Exercise goal — In the entries below, find each line with the word "tags" and return it.

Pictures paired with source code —
>>>>>

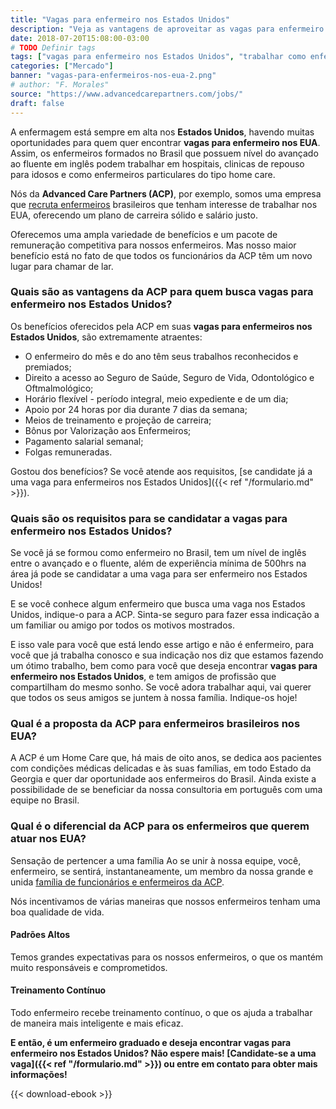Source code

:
 ```yaml
---
title: "Vagas para enfermeiro nos Estados Unidos"
description: "Veja as vantagens de aproveitar as vagas para enfermeiro nos Estados Unidos oferecidas pela ACP"
date: 2018-07-20T15:08:00-03:00
# TODO Definir tags
tags: ["vagas para enfermeiro nos Estados Unidos", "trabalhar como enfermeiro nos Estados Unidos", "enfermeiro nos EUA", "enfermagem", "vagas de enfermeiro nos EUA", "enfermagem nos eua"]
categories: ["Mercado"]
banner: "vagas-para-enfermeiros-nos-eua-2.png"
# author: "F. Morales"
source: "https://www.advancedcarepartners.com/jobs/"
draft: false
---
```


A enfermagem está sempre em alta nos **Estados Unidos**, havendo muitas oportunidades para quem quer encontrar **vagas para enfermeiro nos EUA**. Assim, os enfermeiros formados no Brasil que possuem nível do avançado ao fluente em inglês podem trabalhar em hospitais, clinicas de repouso para idosos e como enfermeiros particulares do tipo home care.  

Nós da **Advanced Care Partners (ACP)**, por exemplo, somos uma empresa que [recruta enfermeiros](https://www.advancedcarepartners.com/brasil/) brasileiros que tenham interesse de trabalhar nos EUA, oferecendo um plano de carreira sólido e salário justo.

Oferecemos uma ampla variedade de benefícios e um pacote de remuneração competitiva para nossos enfermeiros. Mas nosso maior benefício está no fato de que todos os funcionários da ACP têm um novo lugar para chamar de lar.

### Quais são as vantagens da ACP para quem busca vagas para enfermeiro nos Estados Unidos?

Os benefícios oferecidos pela ACP em suas **vagas para enfermeiros nos Estados Unidos**, são extremamente atraentes:

- O enfermeiro do mês e do ano têm seus trabalhos reconhecidos e premiados;
- Direito a acesso ao Seguro de Saúde, Seguro de Vida, Odontológico e Oftmalmológico;
- Horário flexível - período integral, meio expediente e de um dia;
- Apoio por 24 horas por dia durante 7 dias da semana;
- Meios de treinamento e projeção de carreira;
- Bônus por Valorização aos Enfermeiros;
- Pagamento salarial semanal;
- Folgas remuneradas.

Gostou dos benefícios? Se você atende aos requisitos, [se candidate já a uma vaga para enfermeiros nos Estados Unidos]({{< ref "/formulario.md" >}}).

### Quais são os requisitos para se candidatar a vagas para enfermeiro nos Estados Unidos?

Se você já se formou como enfermeiro no Brasil, tem um nível de inglês entre o avançado e o fluente, além de experiência mínima de 500hrs na área já pode se candidatar a uma vaga para ser enfermeiro nos Estados Unidos!

E se você conhece algum enfermeiro que busca uma vaga nos Estados Unidos, indique-o para a ACP. Sinta-se seguro para fazer essa indicação a um familiar ou amigo por todos os motivos mostrados.

E isso vale para você que está lendo esse artigo e não é enfermeiro, para você que já trabalha conosco e sua indicação nos diz que estamos fazendo um ótimo trabalho, bem como para você que deseja encontrar **vagas para enfermeiro nos Estados Unidos**, e tem amigos de profissão que compartilham do mesmo sonho. Se você adora trabalhar aqui, vai querer que todos os seus amigos se juntem à nossa família. Indique-os hoje!

### Qual é a proposta da ACP para enfermeiros brasileiros nos EUA?

A ACP é um Home Care que, há mais de oito anos, se dedica aos pacientes com condições médicas delicadas e às suas famílias, em todo Estado da Georgia e quer dar oportunidade aos enfermeiros do Brasil. Ainda existe a possibilidade de se beneficiar da nossa consultoria em português com uma equipe no Brasil.

### Qual é o diferencial da ACP para os enfermeiros que querem atuar nos EUA?

Sensação de pertencer a uma família
Ao se unir à nossa equipe, você, enfermeiro, se sentirá, instantaneamente, um membro da nossa grande e unida [família de funcionários e enfermeiros da ACP](https://www.advancedcarepartners.com/caregivers/).

Nós incentivamos de várias maneiras que nossos enfermeiros tenham uma boa qualidade de vida.

#### Padrões Altos

Temos grandes expectativas para os nossos enfermeiros, o que os mantém muito responsáveis e comprometidos.

#### Treinamento Contínuo

Todo enfermeiro recebe treinamento contínuo, o que os ajuda a trabalhar de maneira mais inteligente e mais eficaz.

**E então, é um enfermeiro graduado e deseja encontrar vagas para enfermeiro nos Estados Unidos? Não espere mais! [Candidate-se a uma vaga]({{< ref "/formulario.md" >}}) ou entre em contato para obter mais informações!**

{{< download-ebook >}}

<<<<<

Problem solution —
# TODO Definir tags
tags: ["vagas para enfermeiro nos Estados Unidos", "trabalhar como enfermeiro nos Estados Unidos", "enfermeiro nos EUA", "enfermagem", "vagas de enfermeiro nos EUA", "enfermagem nos eua"]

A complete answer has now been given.